According to Fitch Ratings, mandatory water cuts from the Colorado River for the 2022 water year were recently announced by the U.S. Bureau of Reclamation (USBR) in its Colorado Basin August 2021 24-month study. Per the study, Lake Mead will operate under a tier 1 shortage for the 2022 water year as required by the 2019 Drought Contingency Plan (DCP), the Congressionally approved water management plan for the Colorado River basin between the Department of Interior, USBR and all seven affected states. The cuts primarily impact Arizona and Nevada, which will experience reduced water allocations from Lake Mead by 18 percent and 7 percent, respectively.

Historic water shortage declared for Colorado River

For Arizona, cuts will primarily be felt by the Central Arizona Project (CAP), managed by the Central Arizona Water Conservation District (CAWCD, AA/Stable). CAP transports water to three counties in central and southern Arizona under long-term contracts with purchasers having strong credit quality. CAP will see its allocations of Colorado River water cut by 30 percent of its normal supply, with these cuts borne by the agricultural community. Municipalities and tribes will not experience cuts to their water deliveries under the tier 1 DCP declaration. However, CAWCD will increase delivery rates to municipal and industrial subcontracting parties by 20 percent for fiscal 2022 to offset lost agricultural sales revenues. CAP’s largest municipal purchasers include: Tucson (water revenue bonds AA/Stable), Phoenix, Scottsdale (water and sewer revenue bonds AAA/Stable), Gilbert (water and sewer revenue bonds AAA/Stable), Mesa and Peoria (water and sewer revenue bonds AA/Positive).

Fitch does not expect any immediate credit effects from the tier 1 DCP declaration for either CAWCD or rated CAP purchasers, but the resulting increased water costs could eventually pressure rate affordability for the CAP purchasers. Further, due to the ongoing drought in the Lower Colorado River Basin and CAWCD’s participation in the DCP, which could ultimately have a negative impact on CAWCD’s financial performance, CAWCD has an elevated Environmental, Social and Governance (ESG) Relevance Score of ‘4’ for Exposure to Environmental Impacts.

For Nevada, the 7 percent cut is not expected to have a near-term effect as the state had already reduced its deliveries, according to the Southern Nevada Water Authority.

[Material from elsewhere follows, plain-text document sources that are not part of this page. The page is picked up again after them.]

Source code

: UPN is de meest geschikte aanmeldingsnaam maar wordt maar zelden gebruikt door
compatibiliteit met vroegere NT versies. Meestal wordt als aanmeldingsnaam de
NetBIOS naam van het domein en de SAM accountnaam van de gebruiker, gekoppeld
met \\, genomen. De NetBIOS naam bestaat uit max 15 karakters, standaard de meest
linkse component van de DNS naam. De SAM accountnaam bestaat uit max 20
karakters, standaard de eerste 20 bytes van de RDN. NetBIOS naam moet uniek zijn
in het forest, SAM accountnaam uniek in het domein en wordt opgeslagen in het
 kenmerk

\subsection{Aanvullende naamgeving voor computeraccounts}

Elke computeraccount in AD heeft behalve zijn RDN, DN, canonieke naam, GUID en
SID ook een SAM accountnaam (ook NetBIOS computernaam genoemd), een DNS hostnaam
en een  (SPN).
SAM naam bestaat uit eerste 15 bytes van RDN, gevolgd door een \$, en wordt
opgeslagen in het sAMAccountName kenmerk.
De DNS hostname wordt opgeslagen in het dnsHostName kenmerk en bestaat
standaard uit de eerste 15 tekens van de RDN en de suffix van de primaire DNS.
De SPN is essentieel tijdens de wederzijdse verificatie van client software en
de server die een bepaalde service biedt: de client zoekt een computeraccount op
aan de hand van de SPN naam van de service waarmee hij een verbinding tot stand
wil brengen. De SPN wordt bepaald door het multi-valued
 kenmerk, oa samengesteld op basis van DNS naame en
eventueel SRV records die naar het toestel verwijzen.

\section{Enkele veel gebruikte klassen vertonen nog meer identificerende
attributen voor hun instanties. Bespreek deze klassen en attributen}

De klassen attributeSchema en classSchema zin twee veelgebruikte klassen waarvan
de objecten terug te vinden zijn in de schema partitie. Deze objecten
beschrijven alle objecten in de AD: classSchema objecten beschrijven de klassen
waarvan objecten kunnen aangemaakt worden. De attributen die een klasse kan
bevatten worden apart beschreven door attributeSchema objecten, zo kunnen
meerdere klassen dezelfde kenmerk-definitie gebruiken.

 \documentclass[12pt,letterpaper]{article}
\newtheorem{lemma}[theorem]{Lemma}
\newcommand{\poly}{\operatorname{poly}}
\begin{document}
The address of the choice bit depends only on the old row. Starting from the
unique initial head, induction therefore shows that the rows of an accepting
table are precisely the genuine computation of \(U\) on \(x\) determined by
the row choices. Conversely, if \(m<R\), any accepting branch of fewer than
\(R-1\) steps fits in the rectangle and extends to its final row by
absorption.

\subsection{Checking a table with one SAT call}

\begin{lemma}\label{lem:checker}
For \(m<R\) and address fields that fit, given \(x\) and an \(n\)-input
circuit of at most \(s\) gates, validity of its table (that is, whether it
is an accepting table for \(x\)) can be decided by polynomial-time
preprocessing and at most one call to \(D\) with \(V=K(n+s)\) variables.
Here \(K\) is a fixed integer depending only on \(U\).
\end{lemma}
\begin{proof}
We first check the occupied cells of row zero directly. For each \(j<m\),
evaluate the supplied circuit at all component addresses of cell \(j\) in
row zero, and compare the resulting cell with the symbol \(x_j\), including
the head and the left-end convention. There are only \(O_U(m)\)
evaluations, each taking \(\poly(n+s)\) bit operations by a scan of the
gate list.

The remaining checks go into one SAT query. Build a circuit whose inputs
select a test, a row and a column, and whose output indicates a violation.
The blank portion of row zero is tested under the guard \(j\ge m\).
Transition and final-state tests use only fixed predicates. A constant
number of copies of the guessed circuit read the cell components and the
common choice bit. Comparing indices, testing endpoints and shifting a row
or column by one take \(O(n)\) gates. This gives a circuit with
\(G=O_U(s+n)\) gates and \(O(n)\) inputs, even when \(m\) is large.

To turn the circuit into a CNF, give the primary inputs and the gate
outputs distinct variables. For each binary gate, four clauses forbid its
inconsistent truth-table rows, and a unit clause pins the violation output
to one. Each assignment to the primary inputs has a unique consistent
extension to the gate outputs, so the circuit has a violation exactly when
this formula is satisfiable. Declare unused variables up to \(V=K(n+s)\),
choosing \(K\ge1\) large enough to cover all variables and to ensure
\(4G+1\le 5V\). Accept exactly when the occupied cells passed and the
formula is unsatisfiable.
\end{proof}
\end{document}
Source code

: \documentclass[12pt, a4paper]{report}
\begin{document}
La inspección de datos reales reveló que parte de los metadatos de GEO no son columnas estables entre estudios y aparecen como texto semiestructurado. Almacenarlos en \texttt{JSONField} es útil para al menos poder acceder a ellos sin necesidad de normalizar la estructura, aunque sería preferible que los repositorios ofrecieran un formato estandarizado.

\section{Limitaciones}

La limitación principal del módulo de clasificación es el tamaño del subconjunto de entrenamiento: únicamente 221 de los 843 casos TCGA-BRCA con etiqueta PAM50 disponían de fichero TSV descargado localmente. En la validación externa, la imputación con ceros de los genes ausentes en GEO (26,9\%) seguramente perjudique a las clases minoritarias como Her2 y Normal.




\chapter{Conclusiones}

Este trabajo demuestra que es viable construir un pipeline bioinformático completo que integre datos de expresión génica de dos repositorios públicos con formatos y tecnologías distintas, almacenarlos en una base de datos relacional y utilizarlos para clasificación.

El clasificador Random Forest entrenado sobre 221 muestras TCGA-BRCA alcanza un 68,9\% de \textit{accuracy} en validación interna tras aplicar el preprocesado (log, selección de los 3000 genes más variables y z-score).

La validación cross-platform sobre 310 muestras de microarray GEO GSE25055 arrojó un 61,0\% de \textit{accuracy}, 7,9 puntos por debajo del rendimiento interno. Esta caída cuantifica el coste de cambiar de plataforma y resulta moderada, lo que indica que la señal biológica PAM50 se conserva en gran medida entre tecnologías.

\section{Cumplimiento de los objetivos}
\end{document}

For California, a tier 1 DCP declaration does not immediately impact Colorado River water deliveries. California would not be required to take cuts until Lake Mead levels are less than 1,045 ft (tier 2b). Lake Mead levels are 1,067 ft as of Aug. 16, 2021, equal to about 36 percent of capacity. Projections from the study point to Lake Mead levels falling below 1,045 by mid-2023, which would reduce the state’s 2024 allocation. Despite cuts that would be triggered at the tier 2b, Fitch does not expect the reductions to substantially impact California’s supplies due to the diversity of its water sources, manageable demand and considerable water storage levels in Southern California. However, continued drought paired with variable state water project supplies could ultimately pressure water rate affordability.